[Document images with source code]
__________
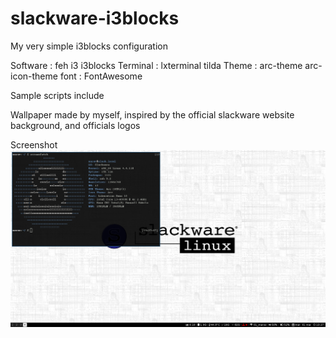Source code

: # slackware-i3blocks
My very simple i3blocks configuration

Software : feh i3 i3blocks
Terminal : lxterminal tilda
Theme : arc-theme arc-icon-theme
font : FontAwesome

Sample scripts include

Wallpaper made by myself, inspired by the official slackware website background, and officials logos

Screenshot
![screenshot](screenshot.png?raw=true "Screenshot")

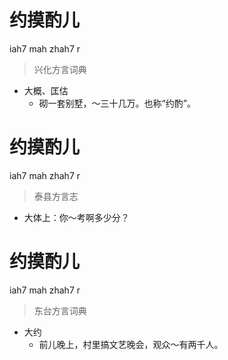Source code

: # 约摸酌儿
iah7 mah zhah7 r
> 兴化方言词典
- 大概、匡估
  - 砌一套别墅，～三十几万。也称“约酌”。

# 约摸酌儿
iah7 mah zhah7 r
> 泰县方言志
- 大体上：你～考啊多少分？


# 约摸酌儿
iah7 mah zhah7 r
> 东台方言词典
- 大约
  - 前儿晚上，村里搞文艺晚会，观众～有两千人。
__________
Your reply should hold every line from the data that contains "slackware", copied in full.

: # slackware-i3blocks
Wallpaper made by myself, inspired by the official slackware website background, and officials logos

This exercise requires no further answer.